I’ll come clean. I love honeysuckle.
When I was a little boy, my grandparents used it as a landscaping plant to spruce up the wooden fence dividing their property from their neighbors’. I have a distinct memory of my aunt showing me how to pluck the flowers and pinch off the base so that I could drink the nectar. I used to mash up the red berries and using them to paint on the sidewalk in front of their house. My mom once told me she and her sister used to use the young branches of the same shrub to braid flowered crowns for each other when they were little. It was one of the first plants I ever formed a sentimental connection to. Sometimes when I catch a passing whiff of it during the summer, those memories come back to me.
It seems ironic that now, almost twenty years later, it is the single most pervasive invasive species in the state that I live in. All over the state of Tennessee, honeysuckle is outgrowing old-growth trees and turning once diverse forests into monocultures.
Up in our classroom, it is a blight. Because our woods haven’t been tended by anyone in about 40 years, it has been allowed to grow rampant. Our particular variety is what many people in the state of Tennessee call Bush Honeysuckle, but it’s true name is Amur Honeysuckle (Lonicera maackii). The name is taken from the Amur River, which divides eastern Russia from Chinese Manchuria, where it originally hails from. Because of its abundance, the cedar and oak trees native to our neck of the woods are scarce, and the ones we do find are in pretty bad shape.
Over the past few months, honeysuckle has come to embody an intersection between the curiosity of my childhood years and the ecological responsibility required by my adult life. Each time I use my bamboo saws to cut down a huge specimen, I watch my students climb into the foliage to collect the berries just like I did as a child. They comment on the smell of its flowers and the texture of its wood. They climb in it and hang from its branches. To them, it is the most dynamic, versatile, and abundant material available for their young minds to explore. Before my eyes, they are forming the same sentimental connections to honeysuckle that I did as a child. Through this beast of a plant, they are learning to view the growing things around them with a sense of wonderment and excitement that may very well carry into the rest of their lives. Mine did, after all.
And while I watch them play, I remember that this plant they are learning to love, that is inspiring them to form a deeper connection to their local flora and fauna, is the very thing that is killing it.
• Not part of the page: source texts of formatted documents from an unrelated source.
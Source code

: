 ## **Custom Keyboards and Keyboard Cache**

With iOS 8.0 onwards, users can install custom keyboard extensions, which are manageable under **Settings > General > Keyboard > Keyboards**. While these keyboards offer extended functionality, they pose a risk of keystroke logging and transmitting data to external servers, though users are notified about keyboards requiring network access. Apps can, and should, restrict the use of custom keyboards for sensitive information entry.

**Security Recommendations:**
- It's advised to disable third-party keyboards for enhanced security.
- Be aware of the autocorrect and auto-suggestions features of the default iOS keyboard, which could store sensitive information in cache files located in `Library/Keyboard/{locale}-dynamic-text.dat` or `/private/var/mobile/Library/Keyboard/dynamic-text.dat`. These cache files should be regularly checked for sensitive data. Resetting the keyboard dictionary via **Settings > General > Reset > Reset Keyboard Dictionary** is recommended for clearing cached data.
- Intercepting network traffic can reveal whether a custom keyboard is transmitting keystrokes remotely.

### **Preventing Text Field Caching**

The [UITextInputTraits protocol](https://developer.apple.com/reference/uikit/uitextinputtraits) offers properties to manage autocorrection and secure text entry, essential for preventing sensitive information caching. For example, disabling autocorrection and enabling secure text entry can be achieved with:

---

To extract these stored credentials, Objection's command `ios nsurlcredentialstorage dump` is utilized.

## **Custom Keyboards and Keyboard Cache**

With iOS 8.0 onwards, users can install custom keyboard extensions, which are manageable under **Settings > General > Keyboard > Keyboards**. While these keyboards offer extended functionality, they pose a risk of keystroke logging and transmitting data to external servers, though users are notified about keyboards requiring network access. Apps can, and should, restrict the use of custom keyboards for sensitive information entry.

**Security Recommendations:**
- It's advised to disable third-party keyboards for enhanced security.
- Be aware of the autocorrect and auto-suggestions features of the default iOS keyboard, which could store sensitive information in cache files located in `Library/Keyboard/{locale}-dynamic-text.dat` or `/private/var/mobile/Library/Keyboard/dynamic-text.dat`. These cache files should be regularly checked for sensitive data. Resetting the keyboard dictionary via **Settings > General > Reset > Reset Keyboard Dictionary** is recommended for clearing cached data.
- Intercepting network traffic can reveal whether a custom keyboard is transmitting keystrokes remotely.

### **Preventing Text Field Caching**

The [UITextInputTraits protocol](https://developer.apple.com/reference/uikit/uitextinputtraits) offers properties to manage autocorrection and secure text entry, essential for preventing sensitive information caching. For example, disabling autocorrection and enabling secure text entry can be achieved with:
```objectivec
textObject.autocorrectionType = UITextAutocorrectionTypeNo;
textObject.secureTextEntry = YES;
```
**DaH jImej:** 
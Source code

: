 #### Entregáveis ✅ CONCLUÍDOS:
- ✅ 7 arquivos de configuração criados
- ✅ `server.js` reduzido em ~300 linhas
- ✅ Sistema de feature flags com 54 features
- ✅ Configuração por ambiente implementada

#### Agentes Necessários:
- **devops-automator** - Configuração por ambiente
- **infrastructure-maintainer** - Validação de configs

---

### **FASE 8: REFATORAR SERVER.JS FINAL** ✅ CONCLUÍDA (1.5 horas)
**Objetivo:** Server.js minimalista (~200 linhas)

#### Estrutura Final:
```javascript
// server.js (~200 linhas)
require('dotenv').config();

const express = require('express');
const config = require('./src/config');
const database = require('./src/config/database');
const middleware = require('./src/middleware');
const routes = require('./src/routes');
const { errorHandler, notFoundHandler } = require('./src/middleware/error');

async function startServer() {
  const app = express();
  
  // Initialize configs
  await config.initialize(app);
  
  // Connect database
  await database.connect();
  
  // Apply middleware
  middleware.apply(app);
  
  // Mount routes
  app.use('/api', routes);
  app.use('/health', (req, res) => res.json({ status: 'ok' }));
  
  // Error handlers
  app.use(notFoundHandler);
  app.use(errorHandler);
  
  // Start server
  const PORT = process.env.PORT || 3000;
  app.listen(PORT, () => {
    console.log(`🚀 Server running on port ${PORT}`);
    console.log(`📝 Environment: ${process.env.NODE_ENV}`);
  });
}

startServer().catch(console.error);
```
As an adult who knows about invasive species and dangers they pose to biodiversity, who wants so badly to stop our forest from becoming an eroded wasteland of single-species monotony, part of me feels the need to destroy every last stalk of honeysuckle I come across. Part of me knows that if honeysuckle had never come to central Tennessee, there would be more conifers, more birds, and far less lyme disease. Part of me wants to tell my students to hate honeysuckle and be wary of careless tampering with ecosystems in the name of aesthetics and convenience.
While it has been a struggle, teaching in the clearing has forced me to find a balance between these two part of me. Whether I like it or not, honeysuckle is a part of my students’ lives just like it was part of mine. Every day, my students and I find the largest specimen we can, cut it down, and drag it back to the clearing. While we are aggressively killing it, I try to present the activity as less of an execution and more of a celebration of the learning opportunities honeysuckle has to offer us. Some days, we consume the tree in its entirety. We pluck the leaves and use scissors to trim them into basic geometric shapes, numbers, letters, and even smiley faces. We use the berries to make our own red paint. We measure, cut, trim, and sand the trunk into blocks the students use to explore engineering, balance, trajectory, friction, and other basic principles of physics.
We even use it for shelter. During nap time, the students like to use fallen branches like parasols to shade their faces while they rest. Some of the older students have experimented with building lean-tos; they create a frame, then weave stray honeysuckle branches to create walls. Our yurt, which comfortably seats ten students, is in essence a tarp thrown over a dome of living honeysuckle bound together by cord.
It is true that honeysuckle is destroying the flora of Tennessee. But it is also cultivating the young minds that live here. It is strengthening their muscles. It is sharpening their wits and emboldening their spirits. It is helping them to laugh, smile, play, and learn. It is deepening their connection to each other, the Earth, and even themselves.